I once heard a preacher say, “You can’t be humbled if you already are.” That’s a true statement, to be sure. We all know Proverbs 16:18, “Pride goes before destruction, and a haughty spirit before a fall” (NKJV). Pride is the root cause of most problems and issues, so if we can learn how to crucify it before it rears its ugly head in our marital relationship, we will be well on the way to discovering the secret of marital bliss and harmony.
We have visited the subject of male-female differences throughout our chapters, but we also need to mention differences in personality types as well. Not everyone handles life the same way, and since life includes conflict, not everyone handles conflict the same way. But the goal does not change, even as personality types seek to learn how to communicate more effectively with each other. Be humble, and resolve conflicts quickly and reasonably.

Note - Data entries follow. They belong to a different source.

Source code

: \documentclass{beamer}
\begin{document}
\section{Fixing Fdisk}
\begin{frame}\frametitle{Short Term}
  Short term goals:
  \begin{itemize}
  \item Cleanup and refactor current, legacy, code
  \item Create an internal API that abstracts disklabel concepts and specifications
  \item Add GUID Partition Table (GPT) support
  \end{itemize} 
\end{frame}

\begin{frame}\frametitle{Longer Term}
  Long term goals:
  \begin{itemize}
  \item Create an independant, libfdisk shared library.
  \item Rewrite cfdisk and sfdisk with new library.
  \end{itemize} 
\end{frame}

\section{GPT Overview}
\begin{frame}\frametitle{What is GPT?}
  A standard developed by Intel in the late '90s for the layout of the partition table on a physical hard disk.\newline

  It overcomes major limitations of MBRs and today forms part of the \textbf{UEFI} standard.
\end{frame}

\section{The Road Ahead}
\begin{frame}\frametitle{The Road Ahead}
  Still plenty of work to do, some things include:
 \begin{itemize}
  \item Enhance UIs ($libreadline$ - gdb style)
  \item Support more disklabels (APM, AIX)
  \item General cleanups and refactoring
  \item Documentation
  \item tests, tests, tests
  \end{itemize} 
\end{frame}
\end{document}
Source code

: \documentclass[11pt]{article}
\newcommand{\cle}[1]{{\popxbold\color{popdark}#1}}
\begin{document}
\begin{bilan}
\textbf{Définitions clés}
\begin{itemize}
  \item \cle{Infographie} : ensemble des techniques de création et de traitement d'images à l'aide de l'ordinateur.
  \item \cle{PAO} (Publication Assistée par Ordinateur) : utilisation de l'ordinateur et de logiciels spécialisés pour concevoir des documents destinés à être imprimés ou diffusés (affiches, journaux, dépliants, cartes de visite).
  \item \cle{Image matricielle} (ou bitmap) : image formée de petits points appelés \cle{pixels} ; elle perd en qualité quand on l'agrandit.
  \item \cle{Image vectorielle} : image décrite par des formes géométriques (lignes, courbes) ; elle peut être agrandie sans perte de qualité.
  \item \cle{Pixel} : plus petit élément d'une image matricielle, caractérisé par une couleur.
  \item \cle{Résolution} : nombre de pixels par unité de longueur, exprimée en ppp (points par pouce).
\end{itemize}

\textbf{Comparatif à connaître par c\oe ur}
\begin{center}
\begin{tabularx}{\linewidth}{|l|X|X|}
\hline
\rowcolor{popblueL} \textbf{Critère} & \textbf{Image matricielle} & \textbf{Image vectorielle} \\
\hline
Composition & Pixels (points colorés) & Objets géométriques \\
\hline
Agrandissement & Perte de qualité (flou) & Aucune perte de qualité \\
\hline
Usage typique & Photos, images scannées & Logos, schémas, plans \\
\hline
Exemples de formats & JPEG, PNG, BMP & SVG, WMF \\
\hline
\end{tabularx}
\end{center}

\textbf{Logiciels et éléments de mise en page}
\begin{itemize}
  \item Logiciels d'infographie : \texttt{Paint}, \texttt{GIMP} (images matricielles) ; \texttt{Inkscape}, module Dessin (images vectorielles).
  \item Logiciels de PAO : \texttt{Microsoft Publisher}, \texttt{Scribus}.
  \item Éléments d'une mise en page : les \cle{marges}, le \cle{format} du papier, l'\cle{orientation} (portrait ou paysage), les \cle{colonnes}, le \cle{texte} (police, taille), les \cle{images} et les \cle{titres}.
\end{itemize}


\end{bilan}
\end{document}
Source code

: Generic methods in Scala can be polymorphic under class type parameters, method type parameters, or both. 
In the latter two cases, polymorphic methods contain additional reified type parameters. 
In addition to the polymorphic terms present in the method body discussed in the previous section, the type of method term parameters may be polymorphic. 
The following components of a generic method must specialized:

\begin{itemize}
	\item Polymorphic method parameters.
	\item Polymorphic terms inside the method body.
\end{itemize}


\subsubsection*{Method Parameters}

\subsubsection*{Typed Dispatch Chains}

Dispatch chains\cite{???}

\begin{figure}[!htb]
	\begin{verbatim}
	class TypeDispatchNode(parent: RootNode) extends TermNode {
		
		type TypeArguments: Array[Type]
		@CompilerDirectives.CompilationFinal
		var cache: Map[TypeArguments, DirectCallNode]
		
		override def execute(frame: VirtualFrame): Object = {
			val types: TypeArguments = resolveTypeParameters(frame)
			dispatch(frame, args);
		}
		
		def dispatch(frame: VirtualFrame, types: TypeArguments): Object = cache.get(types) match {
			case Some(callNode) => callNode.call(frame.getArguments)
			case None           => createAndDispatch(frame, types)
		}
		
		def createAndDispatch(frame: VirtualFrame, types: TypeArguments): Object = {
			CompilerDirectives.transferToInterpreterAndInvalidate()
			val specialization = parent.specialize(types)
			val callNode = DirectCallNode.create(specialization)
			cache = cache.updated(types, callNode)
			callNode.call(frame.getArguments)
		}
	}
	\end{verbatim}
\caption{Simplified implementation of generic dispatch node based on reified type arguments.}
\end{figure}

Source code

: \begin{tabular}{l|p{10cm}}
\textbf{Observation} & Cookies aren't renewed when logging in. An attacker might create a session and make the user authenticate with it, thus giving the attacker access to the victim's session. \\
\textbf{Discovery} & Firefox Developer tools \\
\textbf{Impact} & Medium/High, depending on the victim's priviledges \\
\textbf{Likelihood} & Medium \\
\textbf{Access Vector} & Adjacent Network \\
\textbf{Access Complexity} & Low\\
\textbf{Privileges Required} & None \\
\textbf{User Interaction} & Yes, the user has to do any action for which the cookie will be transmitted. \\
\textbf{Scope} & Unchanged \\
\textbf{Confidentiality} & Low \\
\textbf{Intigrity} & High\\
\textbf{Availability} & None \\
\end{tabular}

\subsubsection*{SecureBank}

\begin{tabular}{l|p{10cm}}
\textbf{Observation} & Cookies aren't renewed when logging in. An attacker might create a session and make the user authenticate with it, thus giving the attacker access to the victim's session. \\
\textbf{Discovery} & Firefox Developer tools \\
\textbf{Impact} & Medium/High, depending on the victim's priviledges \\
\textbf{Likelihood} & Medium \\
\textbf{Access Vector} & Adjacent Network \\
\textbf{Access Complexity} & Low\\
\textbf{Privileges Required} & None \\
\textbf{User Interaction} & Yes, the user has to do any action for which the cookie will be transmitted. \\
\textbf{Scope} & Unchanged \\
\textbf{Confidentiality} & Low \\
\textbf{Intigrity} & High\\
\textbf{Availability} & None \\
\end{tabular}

Someone once said that a woman has the last word in any argument. Anything a man says after that is the beginning of a new argument! You may laugh at that, but we all want to get in the last word in an argument. But the problem is, two people both having to have the last word turns a conflict into a never-ending story and inevitably leads to one person saying hurtful things that provoke the other person to counter with even more hurtful things. When emotions take over and dictate the course of the conversation, we are soon locked and loaded in the “ready, fire, aim” mode of communication. We are “ready” with emotional responses because we have to “fire” back with the “aim” of self-defense instead of sound conflict resolution. When feelings are hurt, self-control often flies out the window. If men and women would only learn how to communicate instead of retaliate, much of this could be avoided.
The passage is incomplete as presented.